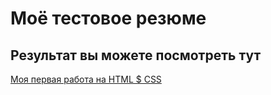 # Moё тестовое резюме

## Результат вы можете посмотреть тут
[Моя первая работа на HTML $ CSS](https://klaid3000.github.io/Test-CV/)
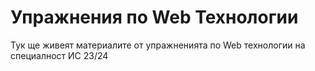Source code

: # Упражнения по Web Технологии

Тук ще живеят материалите от упражненията по Web технологии на специалност ИС
23/24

◆ ◆ ◆

**TASK OBJECTIVE:**
Word for word, copy every line of the data, excluding any pictures.

**RESULT FOR THIS EXERCISE:**
 # Moё тестовое резюме

## Результат вы можете посмотреть тут
[Моя первая работа на HTML $ CSS](https://klaid3000.github.io/Test-CV/)
Source code

: # Упражнения по Web Технологии

Тук ще живеят материалите от упражненията по Web технологии на специалност ИС
23/24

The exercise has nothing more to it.